Problem: In the records that follow, show each line where the word "message" is present.

Records provided:

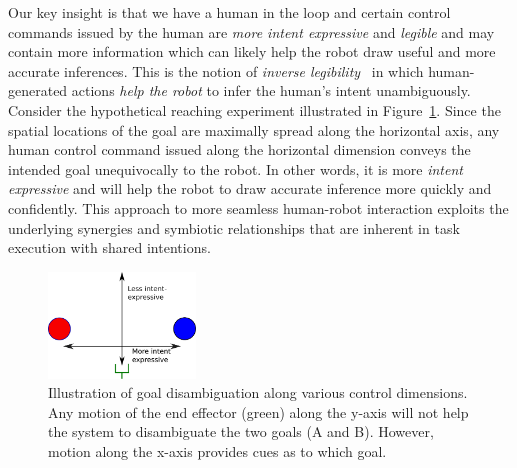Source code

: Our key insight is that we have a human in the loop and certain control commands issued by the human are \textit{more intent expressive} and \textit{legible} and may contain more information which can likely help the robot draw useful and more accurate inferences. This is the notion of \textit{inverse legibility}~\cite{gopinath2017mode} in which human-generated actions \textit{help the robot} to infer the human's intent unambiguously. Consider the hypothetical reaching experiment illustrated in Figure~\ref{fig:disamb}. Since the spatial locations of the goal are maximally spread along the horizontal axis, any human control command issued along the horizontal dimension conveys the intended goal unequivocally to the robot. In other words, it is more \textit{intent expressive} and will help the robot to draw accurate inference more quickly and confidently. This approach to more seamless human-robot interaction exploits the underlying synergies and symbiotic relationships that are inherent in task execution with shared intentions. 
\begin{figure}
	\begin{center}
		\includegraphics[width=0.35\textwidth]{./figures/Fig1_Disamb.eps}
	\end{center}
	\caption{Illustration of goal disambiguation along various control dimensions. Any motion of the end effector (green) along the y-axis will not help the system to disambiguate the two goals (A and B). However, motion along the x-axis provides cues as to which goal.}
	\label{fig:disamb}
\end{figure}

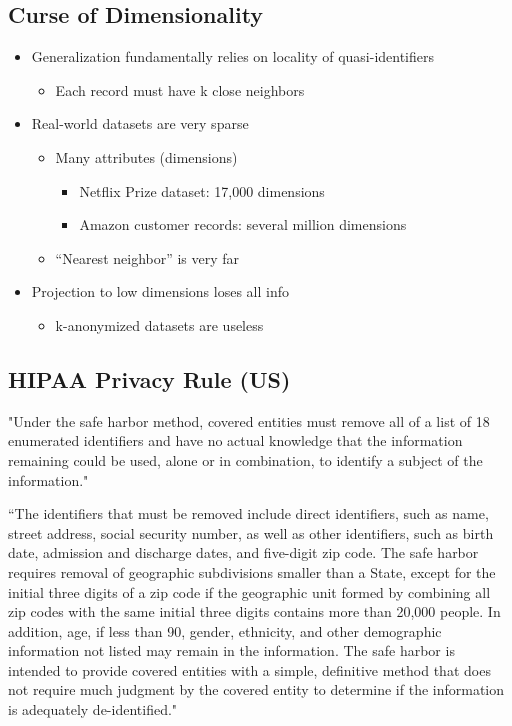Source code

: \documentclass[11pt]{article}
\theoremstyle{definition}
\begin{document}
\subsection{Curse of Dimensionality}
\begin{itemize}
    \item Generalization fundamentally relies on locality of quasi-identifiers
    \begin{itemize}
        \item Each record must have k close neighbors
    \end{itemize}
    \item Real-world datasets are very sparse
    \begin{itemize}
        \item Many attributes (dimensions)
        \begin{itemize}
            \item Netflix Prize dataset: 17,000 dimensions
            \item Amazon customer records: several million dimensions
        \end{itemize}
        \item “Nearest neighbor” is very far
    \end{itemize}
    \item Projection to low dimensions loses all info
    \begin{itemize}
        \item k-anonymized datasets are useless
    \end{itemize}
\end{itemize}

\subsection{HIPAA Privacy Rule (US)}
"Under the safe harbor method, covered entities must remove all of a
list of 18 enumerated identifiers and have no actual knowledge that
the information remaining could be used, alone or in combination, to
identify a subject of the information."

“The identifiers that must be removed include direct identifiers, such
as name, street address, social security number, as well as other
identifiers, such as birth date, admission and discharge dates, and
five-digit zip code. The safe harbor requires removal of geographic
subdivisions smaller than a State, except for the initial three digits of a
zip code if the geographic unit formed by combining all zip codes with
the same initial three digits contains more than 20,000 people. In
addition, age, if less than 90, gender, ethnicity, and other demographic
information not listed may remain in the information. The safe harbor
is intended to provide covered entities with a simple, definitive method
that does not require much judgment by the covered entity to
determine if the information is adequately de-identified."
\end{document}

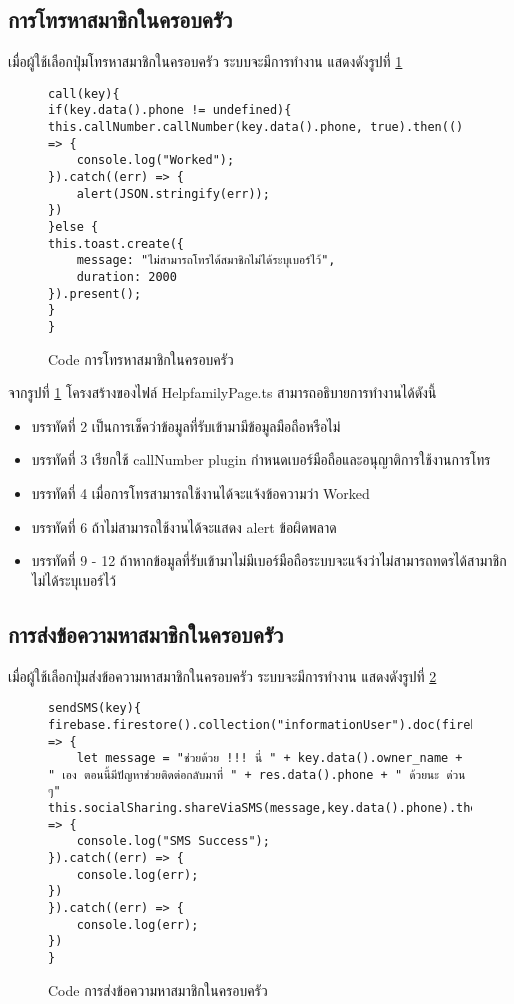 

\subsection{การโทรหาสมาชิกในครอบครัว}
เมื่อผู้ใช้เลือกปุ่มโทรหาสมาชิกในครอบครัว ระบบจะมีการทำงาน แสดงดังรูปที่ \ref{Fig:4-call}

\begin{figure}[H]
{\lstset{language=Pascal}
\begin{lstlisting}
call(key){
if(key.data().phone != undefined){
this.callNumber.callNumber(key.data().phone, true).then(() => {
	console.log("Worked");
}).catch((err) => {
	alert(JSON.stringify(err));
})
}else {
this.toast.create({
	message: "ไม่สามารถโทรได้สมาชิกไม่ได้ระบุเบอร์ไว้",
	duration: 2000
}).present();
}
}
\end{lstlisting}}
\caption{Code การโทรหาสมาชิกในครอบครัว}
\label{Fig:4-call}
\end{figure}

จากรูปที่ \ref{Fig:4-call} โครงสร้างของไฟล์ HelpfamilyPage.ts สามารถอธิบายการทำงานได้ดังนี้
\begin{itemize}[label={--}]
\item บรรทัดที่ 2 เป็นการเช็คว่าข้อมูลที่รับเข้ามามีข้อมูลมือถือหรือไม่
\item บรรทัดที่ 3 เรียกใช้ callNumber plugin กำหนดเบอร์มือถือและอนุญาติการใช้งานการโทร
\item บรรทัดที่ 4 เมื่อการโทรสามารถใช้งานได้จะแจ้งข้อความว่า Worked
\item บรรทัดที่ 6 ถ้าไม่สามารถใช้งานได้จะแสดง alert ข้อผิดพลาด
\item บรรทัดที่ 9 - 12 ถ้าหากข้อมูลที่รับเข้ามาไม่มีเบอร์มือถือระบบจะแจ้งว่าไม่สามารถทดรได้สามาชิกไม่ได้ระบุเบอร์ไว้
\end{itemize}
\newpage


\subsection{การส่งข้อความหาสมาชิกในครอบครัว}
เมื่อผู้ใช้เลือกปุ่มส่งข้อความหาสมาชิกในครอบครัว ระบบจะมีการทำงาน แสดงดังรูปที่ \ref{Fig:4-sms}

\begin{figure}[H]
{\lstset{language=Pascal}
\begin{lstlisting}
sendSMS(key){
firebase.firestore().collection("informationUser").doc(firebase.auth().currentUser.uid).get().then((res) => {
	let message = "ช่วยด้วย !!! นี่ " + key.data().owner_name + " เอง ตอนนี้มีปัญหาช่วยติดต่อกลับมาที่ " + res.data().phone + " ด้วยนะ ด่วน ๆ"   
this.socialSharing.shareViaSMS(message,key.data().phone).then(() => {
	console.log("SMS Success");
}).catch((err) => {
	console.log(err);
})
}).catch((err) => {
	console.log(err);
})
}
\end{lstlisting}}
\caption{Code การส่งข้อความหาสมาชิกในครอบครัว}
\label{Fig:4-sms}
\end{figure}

Answer area:
	message: "ไม่สามารถโทรได้สมาชิกไม่ได้ระบุเบอร์ไว้",
	let message = "ช่วยด้วย !!! นี่ " + key.data().owner_name + " เอง ตอนนี้มีปัญหาช่วยติดต่อกลับมาที่ " + res.data().phone + " ด้วยนะ ด่วน ๆ"   
this.socialSharing.shareViaSMS(message,key.data().phone).then(() => {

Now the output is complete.